- [Activity]:
Go through the material below and report how many lines contain "Size". Give only the number.

————————

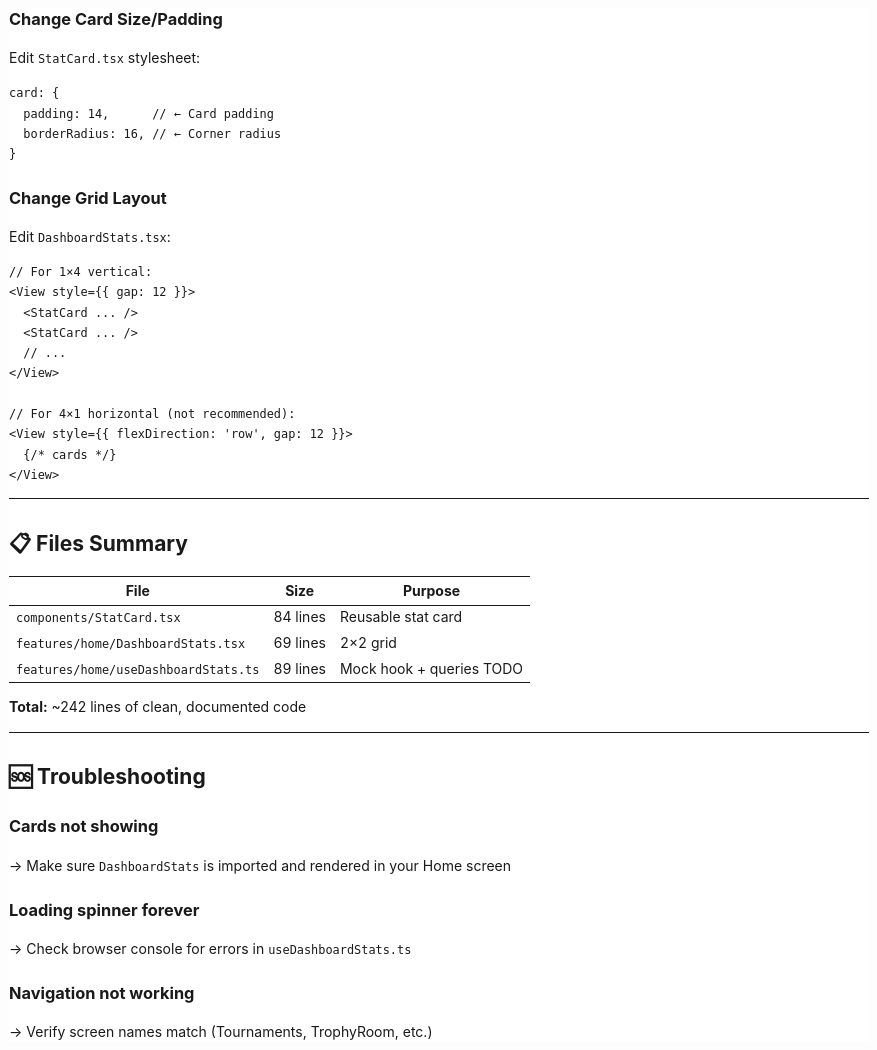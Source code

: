 ### Change Card Size/Padding
Edit `StatCard.tsx` stylesheet:
```tsx
card: {
  padding: 14,      // ← Card padding
  borderRadius: 16, // ← Corner radius
}
```

### Change Grid Layout
Edit `DashboardStats.tsx`:
```tsx
// For 1×4 vertical:
<View style={{ gap: 12 }}>
  <StatCard ... />
  <StatCard ... />
  // ...
</View>

// For 4×1 horizontal (not recommended):
<View style={{ flexDirection: 'row', gap: 12 }}>
  {/* cards */}
</View>
```

---

## 📋 Files Summary

| File | Size | Purpose |
|------|------|---------|
| `components/StatCard.tsx` | 84 lines | Reusable stat card |
| `features/home/DashboardStats.tsx` | 69 lines | 2×2 grid |
| `features/home/useDashboardStats.ts` | 89 lines | Mock hook + queries TODO |

**Total:** ~242 lines of clean, documented code

---

## 🆘 Troubleshooting

### Cards not showing
→ Make sure `DashboardStats` is imported and rendered in your Home screen

### Loading spinner forever
→ Check browser console for errors in `useDashboardStats.ts`

### Navigation not working
→ Verify screen names match (Tournaments, TrophyRoom, etc.)
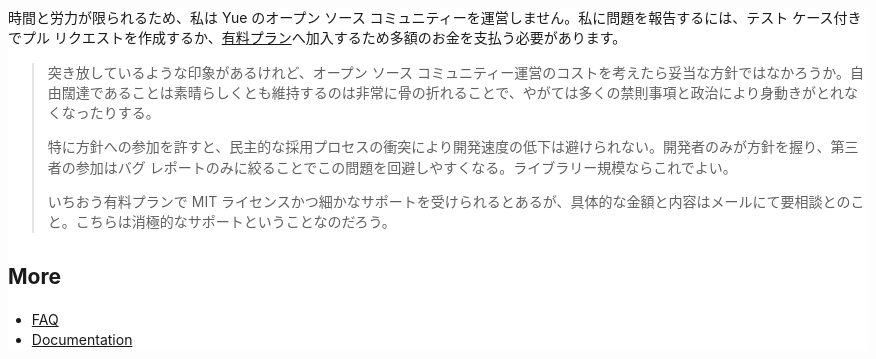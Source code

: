 時間と労力が限られるため、私は Yue のオープン ソース コミュニティーを運営しません。私に問題を報告するには、テスト ケース付きでプル リクエストを作成するか、[有料プラン](https://github.com/yue/yue/tree/master/docs/paid_plans)へ加入するため多額のお金を支払う必要があります。

> 突き放しているような印象があるけれど、オープン ソース コミュニティー運営のコストを考えたら妥当な方針ではなかろうか。自由闊達であることは素晴らしくとも維持するのは非常に骨の折れることで、やがては多くの禁則事項と政治により身動きがとれなくなったりする。
>
> 特に方針への参加を許すと、民主的な採用プロセスの衝突により開発速度の低下は避けられない。開発者のみが方針を握り、第三者の参加はバグ レポートのみに絞ることでこの問題を回避しやすくなる。ライブラリー規模ならこれでよい。
>
> いちおう有料プランで MIT ライセンスかつ細かなサポートを受けられるとあるが、具体的な金額と内容はメールにて要相談とのこと。こちらは消極的なサポートということなのだろう。

## More

* [FAQ](https://github.com/yue/help)
* [Documentation](http://libyue.com/docs/v0.1.1/cpp/)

————————

- [Solution to this exercise]:
2